Fernandez spent the 2014 campaign with the Single-A Lexington Legends. In 16 appearances (8 starts) for Lexington, he compiled a 1–8 record and 4.99 ERA with 60 strikeouts and three saves across 61 1/3 innings pitched. Fernandez split the 2015 season between Single-A Lexington and the High-A Wilmington Blue Rocks. In 25 appearances (20 starts) for the two affiliates, he posted a cumulative 6–8 record and 4.80 ERA with 114 strikeouts across 110 2/3 innings pitched. Fernandez spent 2016 with Wilmington and the Double-A Northwest Arkansas Naturals, registering a combined 4–3 record and 3.02 ERA with 50 strikeouts in 62 2/3 innings pitched across 14 games (11 starts).
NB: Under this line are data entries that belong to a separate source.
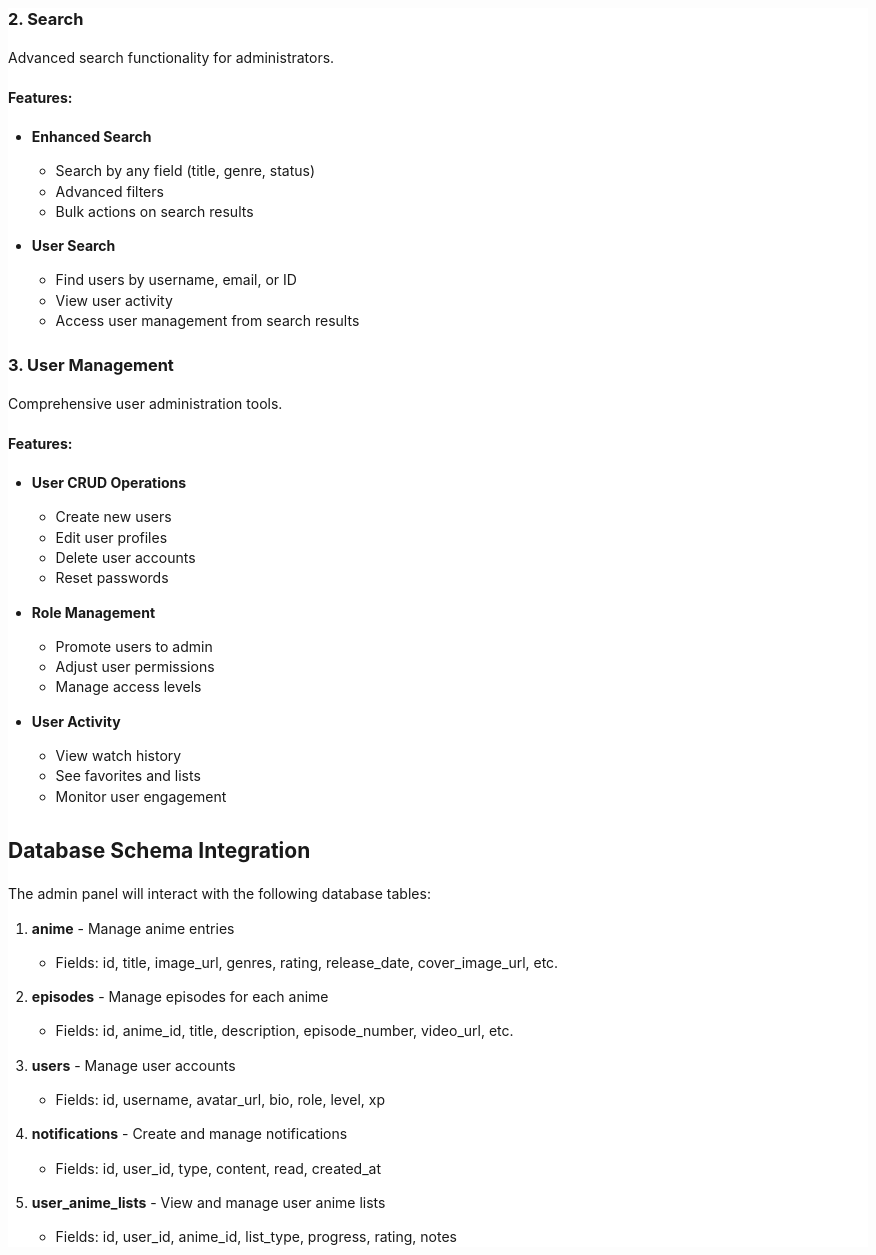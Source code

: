### 2. Search

Advanced search functionality for administrators.

#### Features:
- **Enhanced Search**
  - Search by any field (title, genre, status)
  - Advanced filters
  - Bulk actions on search results
  
- **User Search**
  - Find users by username, email, or ID
  - View user activity
  - Access user management from search results

### 3. User Management

Comprehensive user administration tools.

#### Features:
- **User CRUD Operations**
  - Create new users
  - Edit user profiles
  - Delete user accounts
  - Reset passwords
  
- **Role Management**
  - Promote users to admin
  - Adjust user permissions
  - Manage access levels
  
- **User Activity**
  - View watch history
  - See favorites and lists
  - Monitor user engagement

## Database Schema Integration

The admin panel will interact with the following database tables:

1. **anime** - Manage anime entries
   - Fields: id, title, image_url, genres, rating, release_date, cover_image_url, etc.

2. **episodes** - Manage episodes for each anime
   - Fields: id, anime_id, title, description, episode_number, video_url, etc.

3. **users** - Manage user accounts
   - Fields: id, username, avatar_url, bio, role, level, xp

4. **notifications** - Create and manage notifications
   - Fields: id, user_id, type, content, read, created_at

5. **user_anime_lists** - View and manage user anime lists
   - Fields: id, user_id, anime_id, list_type, progress, rating, notes
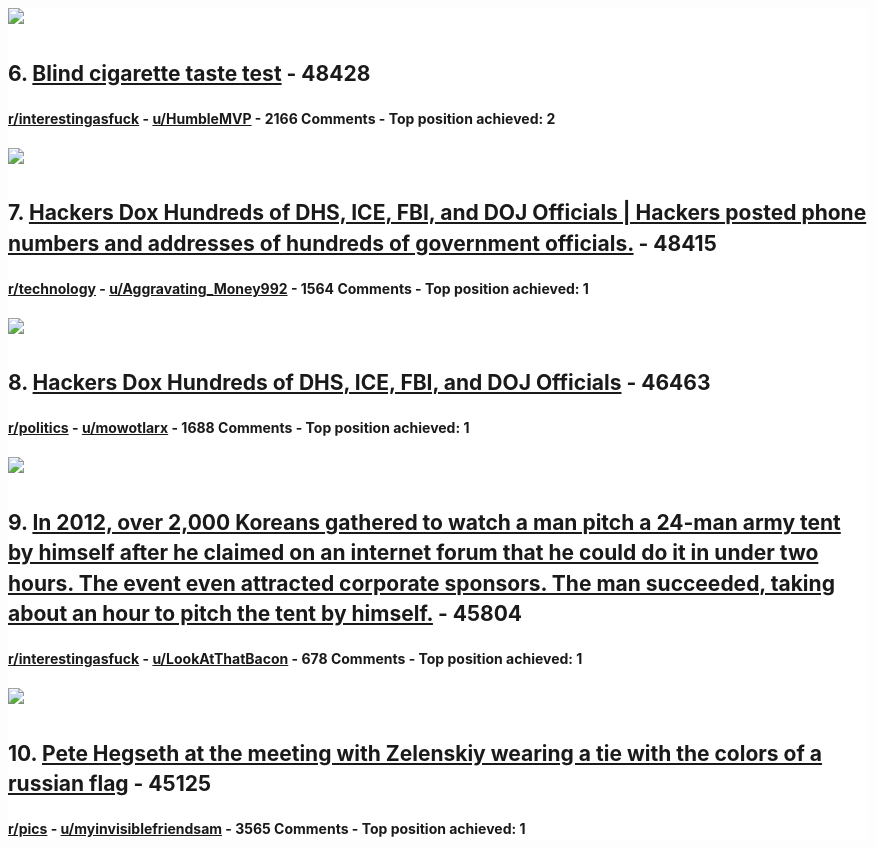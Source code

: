 <a href="https://i.redd.it/r6zasmsswovf1.jpeg"><img src="https://b.thumbs.redditmedia.com/Po5bVDec_Irm_HvSA7__-UNnNq796G4JZZWSml2fvBA.jpg"></img></a>

## 6. [Blind cigarette taste test](http://reddit.com/r/interestingasfuck/comments/1o92zjz/blind_cigarette_taste_test/) - 48428
#### [r/interestingasfuck](http://reddit.com/r/interestingasfuck) - [u/HumbleMVP](http://reddit.com/u/HumbleMVP) - 2166 Comments - Top position achieved: 2

<a href="https://v.redd.it/d9kajrtsnovf1"><img src="https://external-preview.redd.it/cXk0cnNib3Nub3ZmMQsBnOIrvcwmIHxtAGor051usy2fheuoSqSBwBdO8NaG.png?width=140&amp;height=140&amp;format=jpg&amp;auto=webp&amp;s=b9197267396f8a208fc4ebab2148412b84c244d0"></img></a>

## 7. [Hackers Dox Hundreds of DHS, ICE, FBI, and DOJ Officials | Hackers posted phone numbers and addresses of hundreds of government officials.](http://reddit.com/r/technology/comments/1o90vcf/hackers_dox_hundreds_of_dhs_ice_fbi_and_doj/) - 48415
#### [r/technology](http://reddit.com/r/technology) - [u/Aggravating_Money992](http://reddit.com/u/Aggravating_Money992) - 1564 Comments - Top position achieved: 1

<a href="https://www.404media.co/hackers-dox-hundreds-of-dhs-ice-fbi-and-doj-officials/"><img src="https://external-preview.redd.it/lhNosSxXWV-iZ7U9q9vA6OcOFGgwxY7j2Kmj8EkNFtI.jpeg?width=140&amp;height=93&amp;auto=webp&amp;s=ab5709d3fb80ac93fb4fc3513f796dac83a5ad59"></img></a>

## 8. [Hackers Dox Hundreds of DHS, ICE, FBI, and DOJ Officials](http://reddit.com/r/politics/comments/1o8z02o/hackers_dox_hundreds_of_dhs_ice_fbi_and_doj/) - 46463
#### [r/politics](http://reddit.com/r/politics) - [u/mowotlarx](http://reddit.com/u/mowotlarx) - 1688 Comments - Top position achieved: 1

<a href="https://www.404media.co/hackers-dox-hundreds-of-dhs-ice-fbi-and-doj-officials/"><img src="https://external-preview.redd.it/lhNosSxXWV-iZ7U9q9vA6OcOFGgwxY7j2Kmj8EkNFtI.jpeg?width=140&amp;height=93&amp;auto=webp&amp;s=ab5709d3fb80ac93fb4fc3513f796dac83a5ad59"></img></a>

## 9. [In 2012, over 2,000 Koreans gathered to watch a man pitch a 24-man army tent by himself after he claimed on an internet forum that he could do it in under two hours. The event even attracted corporate sponsors. The man succeeded, taking about an hour to pitch the tent by himself.](http://reddit.com/r/interestingasfuck/comments/1o8vnzd/in_2012_over_2000_koreans_gathered_to_watch_a_man/) - 45804
#### [r/interestingasfuck](http://reddit.com/r/interestingasfuck) - [u/LookAtThatBacon](http://reddit.com/u/LookAtThatBacon) - 678 Comments - Top position achieved: 1

<a href="https://v.redd.it/9p9dksolsmvf1"><img src="https://external-preview.redd.it/OHlmc21rZTJ0bXZmMTC_62a5LBUtlFIeAGe90K__eqyt30ZgkAheUMWTBbXx.png?width=140&amp;height=140&amp;format=jpg&amp;auto=webp&amp;s=058cbaa3be77a4a1075ae943ff616b4e354e1e91"></img></a>

## 10. [Pete Hegseth at the meeting with Zelenskiy wearing a tie with the colors of a russian flag](http://reddit.com/r/pics/comments/1o9fmh8/pete_hegseth_at_the_meeting_with_zelenskiy/) - 45125
#### [r/pics](http://reddit.com/r/pics) - [u/myinvisiblefriendsam](http://reddit.com/u/myinvisiblefriendsam) - 3565 Comments - Top position achieved: 1

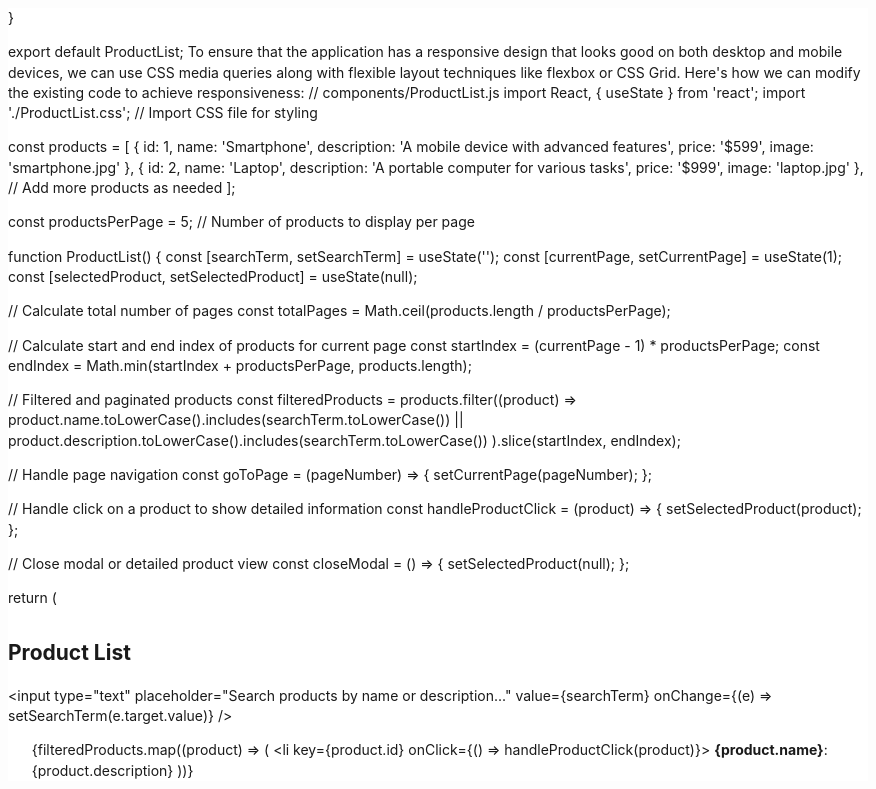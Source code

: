}

export default ProductList;
To ensure that the application has a responsive design that looks good on both desktop and mobile devices, we can use CSS media queries along with flexible layout techniques like flexbox or CSS Grid. Here's how we can modify the existing code to achieve responsiveness:
// components/ProductList.js
import React, { useState } from 'react';
import './ProductList.css'; // Import CSS file for styling

const products = [
  { id: 1, name: 'Smartphone', description: 'A mobile device with advanced features', price: '$599', image: 'smartphone.jpg' },
  { id: 2, name: 'Laptop', description: 'A portable computer for various tasks', price: '$999', image: 'laptop.jpg' },
  // Add more products as needed
];

const productsPerPage = 5; // Number of products to display per page

function ProductList() {
  const [searchTerm, setSearchTerm] = useState('');
  const [currentPage, setCurrentPage] = useState(1);
  const [selectedProduct, setSelectedProduct] = useState(null);

  // Calculate total number of pages
  const totalPages = Math.ceil(products.length / productsPerPage);

  // Calculate start and end index of products for current page
  const startIndex = (currentPage - 1) * productsPerPage;
  const endIndex = Math.min(startIndex + productsPerPage, products.length);

  // Filtered and paginated products
  const filteredProducts = products.filter((product) =>
    product.name.toLowerCase().includes(searchTerm.toLowerCase()) ||
    product.description.toLowerCase().includes(searchTerm.toLowerCase())
  ).slice(startIndex, endIndex);

  // Handle page navigation
  const goToPage = (pageNumber) => {
    setCurrentPage(pageNumber);
  };

  // Handle click on a product to show detailed information
  const handleProductClick = (product) => {
    setSelectedProduct(product);
  };

  // Close modal or detailed product view
  const closeModal = () => {
    setSelectedProduct(null);
  };

  return (
    <div className="product-list-container">
      <h2>Product List</h2>
      <input
        type="text"
        placeholder="Search products by name or description..."
        value={searchTerm}
        onChange={(e) => setSearchTerm(e.target.value)}
      />
      <ul className="product-list">
        {filteredProducts.map((product) => (
          <li key={product.id} onClick={() => handleProductClick(product)}>
            <strong>{product.name}</strong>: {product.description}
          </li>
        ))}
In 2017, Fernandez played for Double-A Northwest Arkansas and the Triple-A Omaha Storm Chasers, registering a combined 6–4 record and 3.16 ERA with 67 strikeouts over 39 contests. He split the 2018 season between the two affiliates as well, compiling a 5–2 record and 3.38 ERA with 49 strikeouts in 66 2/3 innings pitched across 32 games. Fernandez elected free agency following the season on November 2, 2018.

===Algodoneros de Unión Laguna===
On April 23, 2019, Fernandez signed with the Algodoneros de Unión Laguna of the Mexican League. In 13 appearances (5 starts) for the team, he struggled to a 2–4 record and 8.27 ERA with 18 strikeouts across 32 2/3 innings pitched. Fernandez was released by the Algodoneros on June 29.

===Tigres de Quintana Roo===
On April 21, 2022, after several years of inactivity, Fernandez signed with the Tigres de Quintana Roo of the Mexican League. In 17 starts for Quintana Roo, Fernandez compiled an 8–4 record and 4.42 ERA with 103 strikeouts across 95 2/3 innings pitched.

===Milwaukee Brewers===
On January 23, 2023, Fernandez signed a minor league contract with the Milwaukee Brewers. In 21 appearances (10 starts) for the Triple-A Nashville Sounds, he posted a 3–3 record and 4.05 ERA with 57 strikeouts across 66 2/3 innings pitched. Fernandez was released by the Brewers organization on August 1.

===Rakuten Monkeys===
On August 14, 2023, Fernandez signed with the Rakuten Monkeys of the Chinese Professional Baseball League. In 8 starts down the stretch, he posted a 4–1 record and 2.09 ERA with 53 strikeouts across 51 2/3 innings pitched.

On January 18, 2024, Fernandez re-signed with the Monkeys. In 29 starts for Rakuten, he compiled a 10–10 record and 3.68 ERA with 130 strikeouts over 171 innings of work.

On January 2, 2025, Fernandez re-signed with the Monkeys for a third consecutive season. In 26 starts for the team, he compiled a 15–2 record and 2.01 ERA with 168 strikeouts over 170 innings of work. With the Monkeys, Fernandez won the 2025 Taiwan Series.

On December 8, 2025, Fernandez re-signed with the Monkeys on a two-year contract spanning the 2026 and 2027 seasons.